Despite fatigue, Catherine maintained her presence of mind. She had to; Paul, in a frenzy of grief, was refusing to allow his wife to be removed, and insisting on remaining beside her body. He did not attend the burial at Alexander Nevsky Monastery. His mother was accompanied by Potemkin and Gregory Orlov.
Beyond Natalia’s death and Paul’s uncontrolled grief, Catherine now faced the fact that three years of marriage and a pregnancy had produced no heir. Further, the grand duke’s emotional state was such that no one could predict when he would be willing and able to fulfill his dynastic duty. At one moment rigid with grief, the next sobbing and screaming, throwing himself around the room, smashing furniture, threatening to kill himself by jumping out a window, he refused ever to think of marrying again.
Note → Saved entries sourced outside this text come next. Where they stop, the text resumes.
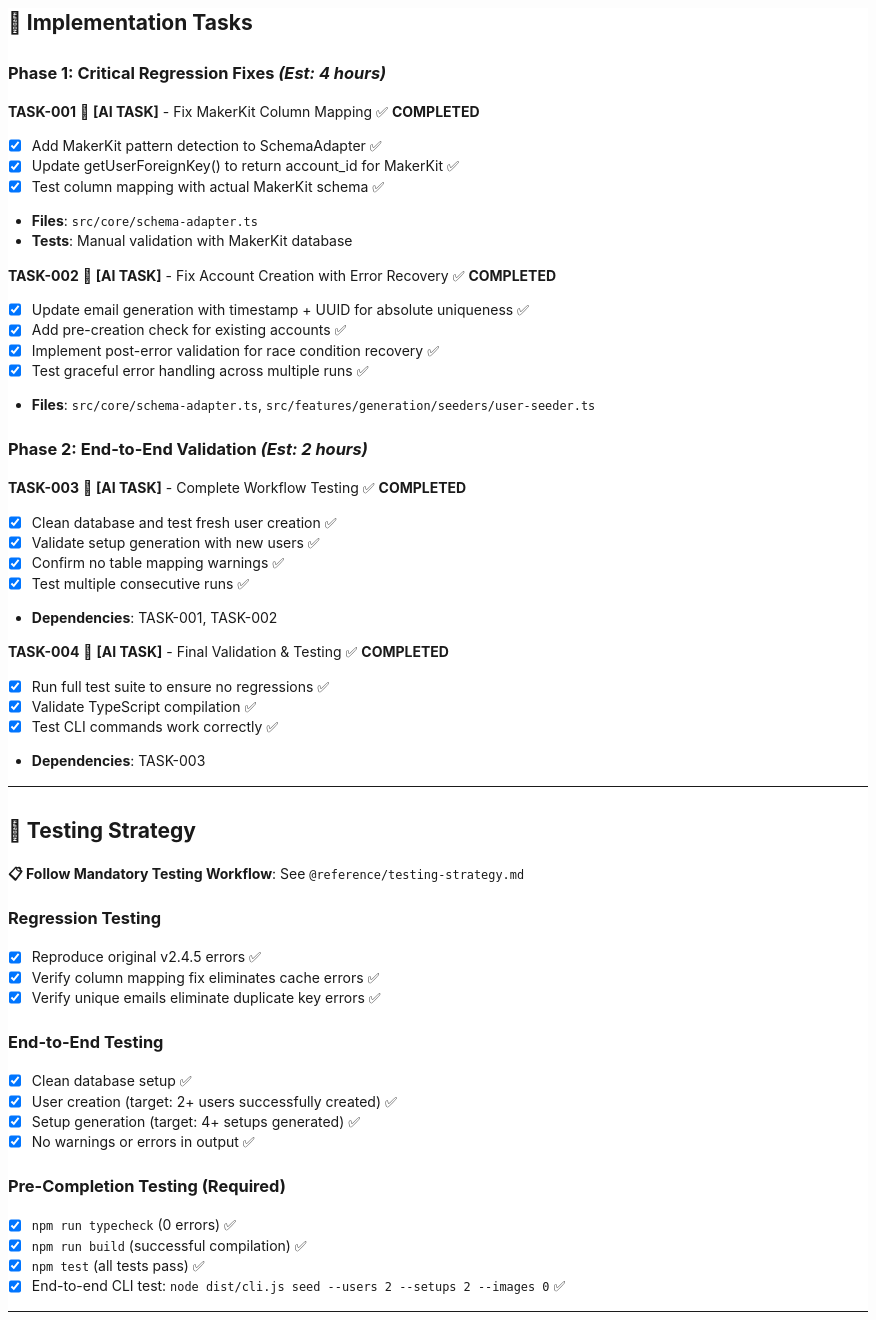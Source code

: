 
## **🔄 Implementation Tasks**

### **Phase 1: Critical Regression Fixes** *(Est: 4 hours)*

**TASK-001** 🤖 **[AI TASK]** - Fix MakerKit Column Mapping ✅ **COMPLETED**
- [x] Add MakerKit pattern detection to SchemaAdapter ✅
- [x] Update getUserForeignKey() to return account_id for MakerKit ✅
- [x] Test column mapping with actual MakerKit schema ✅
- **Files**: `src/core/schema-adapter.ts`
- **Tests**: Manual validation with MakerKit database

**TASK-002** 🤖 **[AI TASK]** - Fix Account Creation with Error Recovery ✅ **COMPLETED**
- [x] Update email generation with timestamp + UUID for absolute uniqueness ✅
- [x] Add pre-creation check for existing accounts ✅
- [x] Implement post-error validation for race condition recovery ✅
- [x] Test graceful error handling across multiple runs ✅
- **Files**: `src/core/schema-adapter.ts`, `src/features/generation/seeders/user-seeder.ts`

### **Phase 2: End-to-End Validation** *(Est: 2 hours)*

**TASK-003** 🤖 **[AI TASK]** - Complete Workflow Testing ✅ **COMPLETED**
- [x] Clean database and test fresh user creation ✅
- [x] Validate setup generation with new users ✅
- [x] Confirm no table mapping warnings ✅
- [x] Test multiple consecutive runs ✅
- **Dependencies**: TASK-001, TASK-002

**TASK-004** 🤖 **[AI TASK]** - Final Validation & Testing ✅ **COMPLETED**
- [x] Run full test suite to ensure no regressions ✅
- [x] Validate TypeScript compilation ✅
- [x] Test CLI commands work correctly ✅
- **Dependencies**: TASK-003

---

## **🧪 Testing Strategy**

**📋 Follow Mandatory Testing Workflow**: See `@reference/testing-strategy.md`

### **Regression Testing**
- [x] Reproduce original v2.4.5 errors ✅
- [x] Verify column mapping fix eliminates cache errors ✅
- [x] Verify unique emails eliminate duplicate key errors ✅

### **End-to-End Testing**
- [x] Clean database setup ✅
- [x] User creation (target: 2+ users successfully created) ✅
- [x] Setup generation (target: 4+ setups generated) ✅
- [x] No warnings or errors in output ✅

### **Pre-Completion Testing (Required)**  
- [x] `npm run typecheck` (0 errors) ✅
- [x] `npm run build` (successful compilation) ✅
- [x] `npm test` (all tests pass) ✅
- [x] End-to-end CLI test: `node dist/cli.js seed --users 2 --setups 2 --images 0` ✅

---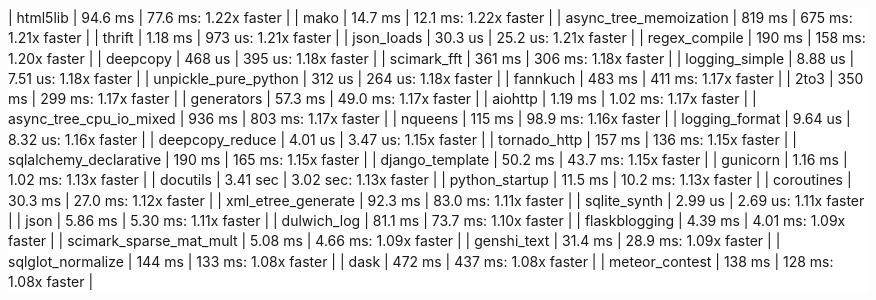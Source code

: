 | html5lib                | 94.6 ms                                                      | 77.6 ms: 1.22x faster                                                       |
| mako                    | 14.7 ms                                                      | 12.1 ms: 1.22x faster                                                       |
| async_tree_memoization  | 819 ms                                                       | 675 ms: 1.21x faster                                                        |
| thrift                  | 1.18 ms                                                      | 973 us: 1.21x faster                                                        |
| json_loads              | 30.3 us                                                      | 25.2 us: 1.21x faster                                                       |
| regex_compile           | 190 ms                                                       | 158 ms: 1.20x faster                                                        |
| deepcopy                | 468 us                                                       | 395 us: 1.18x faster                                                        |
| scimark_fft             | 361 ms                                                       | 306 ms: 1.18x faster                                                        |
| logging_simple          | 8.88 us                                                      | 7.51 us: 1.18x faster                                                       |
| unpickle_pure_python    | 312 us                                                       | 264 us: 1.18x faster                                                        |
| fannkuch                | 483 ms                                                       | 411 ms: 1.17x faster                                                        |
| 2to3                    | 350 ms                                                       | 299 ms: 1.17x faster                                                        |
| generators              | 57.3 ms                                                      | 49.0 ms: 1.17x faster                                                       |
| aiohttp                 | 1.19 ms                                                      | 1.02 ms: 1.17x faster                                                       |
| async_tree_cpu_io_mixed | 936 ms                                                       | 803 ms: 1.17x faster                                                        |
| nqueens                 | 115 ms                                                       | 98.9 ms: 1.16x faster                                                       |
| logging_format          | 9.64 us                                                      | 8.32 us: 1.16x faster                                                       |
| deepcopy_reduce         | 4.01 us                                                      | 3.47 us: 1.15x faster                                                       |
| tornado_http            | 157 ms                                                       | 136 ms: 1.15x faster                                                        |
| sqlalchemy_declarative  | 190 ms                                                       | 165 ms: 1.15x faster                                                        |
| django_template         | 50.2 ms                                                      | 43.7 ms: 1.15x faster                                                       |
| gunicorn                | 1.16 ms                                                      | 1.02 ms: 1.13x faster                                                       |
| docutils                | 3.41 sec                                                     | 3.02 sec: 1.13x faster                                                      |
| python_startup          | 11.5 ms                                                      | 10.2 ms: 1.13x faster                                                       |
| coroutines              | 30.3 ms                                                      | 27.0 ms: 1.12x faster                                                       |
| xml_etree_generate      | 92.3 ms                                                      | 83.0 ms: 1.11x faster                                                       |
| sqlite_synth            | 2.99 us                                                      | 2.69 us: 1.11x faster                                                       |
| json                    | 5.86 ms                                                      | 5.30 ms: 1.11x faster                                                       |
| dulwich_log             | 81.1 ms                                                      | 73.7 ms: 1.10x faster                                                       |
| flaskblogging           | 4.39 ms                                                      | 4.01 ms: 1.09x faster                                                       |
| scimark_sparse_mat_mult | 5.08 ms                                                      | 4.66 ms: 1.09x faster                                                       |
| genshi_text             | 31.4 ms                                                      | 28.9 ms: 1.09x faster                                                       |
| sqlglot_normalize       | 144 ms                                                       | 133 ms: 1.08x faster                                                        |
| dask                    | 472 ms                                                       | 437 ms: 1.08x faster                                                        |
| meteor_contest          | 138 ms                                                       | 128 ms: 1.08x faster                                                        |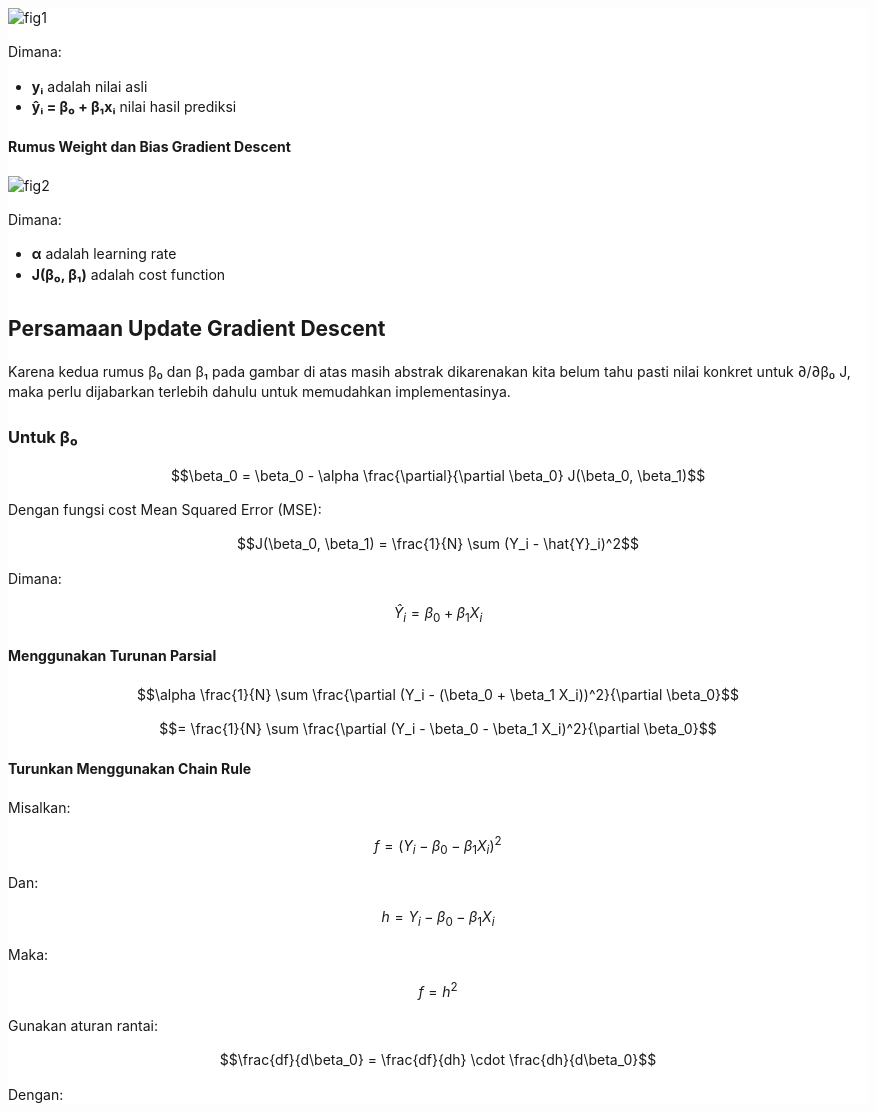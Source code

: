 ![fig1](https://cdn-media-1.freecodecamp.org/images/hmZydSW9YegiMVPWq2JBpOpai3CejzQpGkNG)

Dimana:

- **yᵢ** adalah nilai asli
- **ŷᵢ = β₀ + β₁xᵢ** nilai hasil prediksi

#### Rumus Weight dan Bias Gradient Descent

![fig2](https://i.sstatic.net/3MhPr.png)

Dimana:

- **α** adalah learning rate  
- **J(β₀, β₁)** adalah cost function

## Persamaan Update Gradient Descent

Karena kedua rumus β₀ dan β₁ pada gambar di atas masih abstrak dikarenakan kita belum tahu pasti nilai konkret untuk ∂/∂β₀ J, maka perlu dijabarkan terlebih dahulu untuk memudahkan implementasinya.

### Untuk β₀

$$\beta_0 = \beta_0 - \alpha \frac{\partial}{\partial \beta_0} J(\beta_0, \beta_1)$$

Dengan fungsi cost Mean Squared Error (MSE):

$$J(\beta_0, \beta_1) = \frac{1}{N} \sum (Y_i - \hat{Y}_i)^2$$

Dimana:

$$\hat{Y}_i = \beta_0 + \beta_1 X_i$$

#### Menggunakan Turunan Parsial

$$\alpha \frac{1}{N} \sum \frac{\partial (Y_i - (\beta_0 + \beta_1 X_i))^2}{\partial \beta_0}$$

$$= \frac{1}{N} \sum \frac{\partial (Y_i - \beta_0 - \beta_1 X_i)^2}{\partial \beta_0}$$

#### Turunkan Menggunakan Chain Rule

Misalkan:

$$f = (Y_i - \beta_0 - \beta_1 X_i)^2$$

Dan:

$$h = Y_i - \beta_0 - \beta_1 X_i$$

Maka:

$$f = h^2$$

Gunakan aturan rantai:

$$\frac{df}{d\beta_0} = \frac{df}{dh} \cdot \frac{dh}{d\beta_0}$$

Dengan:
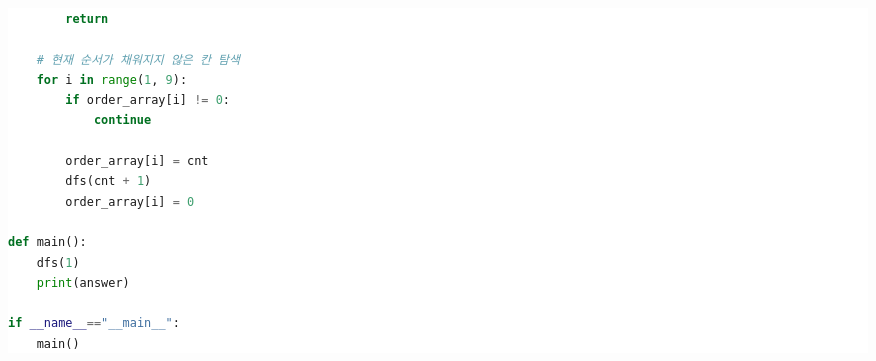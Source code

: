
 ```python
        return

    # 현재 순서가 채워지지 않은 칸 탐색
    for i in range(1, 9):
        if order_array[i] != 0:
            continue

        order_array[i] = cnt
        dfs(cnt + 1)
        order_array[i] = 0

def main():
    dfs(1)
    print(answer)

if __name__=="__main__":
    main()
```
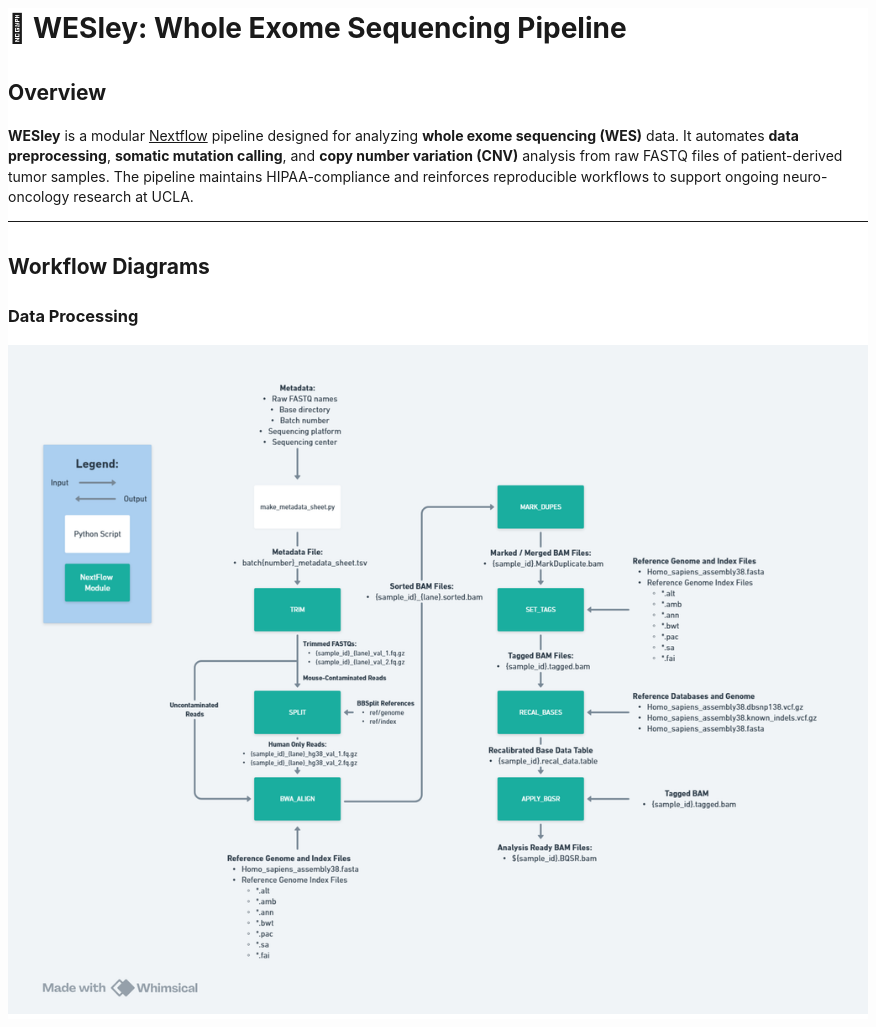 # 🧬 WESley: Whole Exome Sequencing Pipeline

## Overview
**WESley** is a modular [Nextflow](https://www.nextflow.io/) pipeline designed for analyzing **whole exome sequencing (WES)** data. It automates **data preprocessing**, **somatic mutation calling**, and **copy number variation (CNV)** analysis from raw FASTQ files of patient-derived tumor samples. The pipeline maintains HIPAA-compliance and reinforces reproducible workflows to support ongoing neuro-oncology research at UCLA.

---
## Workflow Diagrams
### Data Processing
![Data Processing](./diagrams/data-processing.png)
To subdue this emotional storm, Catherine chose a cruel remedy. She broke into Natalia’s desk. There, as she expected, she found the love letters exchanged by the dead woman and Andrei Razumovsky. Furious at seeing her son weep over a wife who had betrayed him with his best friend, Catherine decided to use the letters to wrench him back to reality. She thrust the pages under Paul’s eyes. He read the proof that the two people he had loved most had deceived him; he did not even know whether the dead child had been his. He groaned, wept—and then erupted with rage. He demanded that Razumovsky be sent to Siberia, but the empress, loyal to Andrei’s father, refused and simply ordered Andrei to leave the capital immediately. Exhausted, almost unable to function, Paul then agreed to all of his mother’s decisions. He was ready to marry again immediately, long before the year of official mourning had passed. To Grimm, Catherine wrote, “I have wasted no time. At once, I put the irons in the fire to make good the loss, and by so doing I have succeeded in dissipating the deep sorrow that overwhelmed us. The dead being dead, we must think of the living.”